Wiecie co, mam rozkminę co do aktualnych cech polskiego rynku pracy.
Stan gospodarki chyba nie jest najlepszy kiedy 95% ogłoszeń z ofertami pracy przewiduje minimalną stawkę przewidzianą prawem (ogłoszenia na grupach na fb i olx)
* dotyczy ogłoszeń również na stanowiska wymagające specjalistycznej wiedzy, umiejętności, doświadczenia.
Nie zrozumcie mnie źle - wiem że aby wymagać więcej należy potrafić coś nieszablonowego wartościowego na rynku pracy.
Natomiast wg mnie problem polega na faktycznych kosztach życia w zderzeniu ze stawką którą są skłonni dać przedsiębiorcy. I stosunek ten nie wygląda najlepiej jak na państwo w Europie środkowej.
Czy to kwestia wzrostu ilości dorobkiewiczów/wyzyskiwaczy?
Czy może ściskanie pasa przedsiębiorców ze względu na wysokie koszty legalnego zatrudnienia pracownika?
Może 2 w 1 ?
Odnoszę wrażenie że jeszcze rok temu oferty były zdecydowanie lepsze.
#rynekpracy #praca #zatrudnienie #HR #przedsiebiorca #pracbaza
0aca9943-b910-4a86-a0c9-b7552695e929
jestem_na_dworzu

@dolchus zaciskanie pasa jest dla Areczka. Nie bądź naiwny, przedsiębiorcy bardzo chętnie spłaszczą zarobki. Każdy na minimalnej i gadanie, jak latami dokładają do interesu.

Legitymacja-Szkolna

@dolchus to ogólna kwestia rozjebania gospodarki, ale ludzie też trochę rozpierdalają siano na prawo i lewo. Gdziekolwiek nie pójdziesz w miejsce turystyczne ludzi pełno wydają siano wpierdalają gofry po 20 zł idziesz do baru, a tam maćki z korpo siedzą i piją piwka po 15-20 zł, to z drugiej strony gdzie ten kryzys tak właściwie? Po co ten właściciel tej budy z goframi ma cokolwiek obniżać jak i tak ludzie przyjdą i kupią?
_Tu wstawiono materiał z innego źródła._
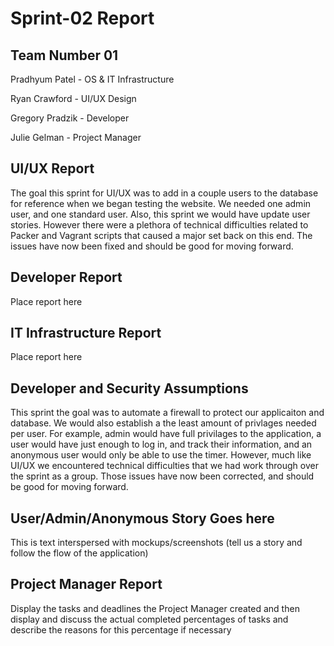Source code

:# Sprint-02 Report

## Team Number 01

Pradhyum Patel - OS & IT Infrastructure

Ryan Crawford - UI/UX Design

Gregory Pradzik - Developer

Julie Gelman - Project Manager

## UI/UX Report

The goal this sprint for UI/UX was to add in a couple users to the database for reference when we began testing the website. We needed one admin user, and one standard user. Also, this sprint we would have update user stories. However there were a plethora of technical difficulties related to Packer and Vagrant scripts that caused a major set back on this end. The issues have now been fixed and should be good for moving forward.

## Developer Report

Place report here

## IT Infrastructure Report

Place report here

## Developer and Security Assumptions

This sprint the goal was to automate a firewall to protect our applicaiton and database. We would also establish a the least amount of privlages needed per user. For example, admin would have full privilages to the application, a user would have just enough to log in, and track their information, and an anonymous user would only be able to use the timer. However, much like UI/UX we encountered technical difficulties that we had work through over the sprint as a group. Those issues have now been corrected, and should be good for moving forward. 

## User/Admin/Anonymous Story Goes here

This is text interspersed with mockups/screenshots (tell us a story and follow the flow of the application)

## Project Manager Report

Display the tasks and deadlines the Project Manager created and then display and discuss the actual completed percentages of tasks and describe the reasons for this percentage if necessary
Oczywiście wszystko drożeje przez drożejące waluty zagraniczne prąd czy gaz, ale wydaje mi się że sklepy i przedsiębiorcy też trochę wykorzystują tą retorykę i sztucznie windują ceny, bo przecież inflacja więc wszyscy podnoszą ceny.


Ogólnie już od bardzo dawna na całym świecie podstawowe dobra jak jedzenie i schronienie bardzo mocno drożeją i oraz bardziej odbiegają od zarobków, między innymi to jest też przyczyną dlaczego rodzi się mało dzieci.

jestem_na_dworzu

@Legitymacja-Szkolna Dobrze ci się wydaje. Duże sklepy, jak oszą bardzo podniosły marże. Wymówka? Inflacja.

spawaczatomowy

@Legitymacja-Szkolna euro akat spada

Sweet_acc_pr0sa

@dolchus nawiazujac do mema jak bylem jeszcze mlodym szczurem w czasach jak prace na ochronie dostawalo sie poznajomosci, udalo mi się wkręcić do fabryki plastikowych studzienek prowadzonej przez belga(oczywiscie po znajomosci), placili spoko ale praca byla ciezka i przy palnikach, no ale było znosnie, a potem przyszło kurewsko cieple lato, i na hali moglo byc z 50 bo na dworze bylo 35 stopni


Jedyna klima jaka mieliśmy byl waz ogrodowy przewieszony przezemnie przez ogrodzenie, oblewalismy sie w ciuchachi butach woda, tak ze sie z nas lalo aby po 20 minutach powtazac proces bo juz bylismy susi xDDDD


ale mimo wszystko dobrze wspominam ten krotki okres ktory tam pracowałem

Boski

Ogłoszenia są za minimalną, żeby móc zgłosić brak chętnych i przez to ściągnąć kogoś z Azji. Ewentualnie firma tyle płaci na rękę bo musi, a reszta pod stołem.

Pirazy

@dolchus ogloszenia sa na minimalna, bo tak sobie szefuncio z innymi szefunciami zycza, zeby nie bylo konkurencji od razu w ogloszeniach. Konkrety sa na rozmowie, jak zainteresujesz soba szefuncia.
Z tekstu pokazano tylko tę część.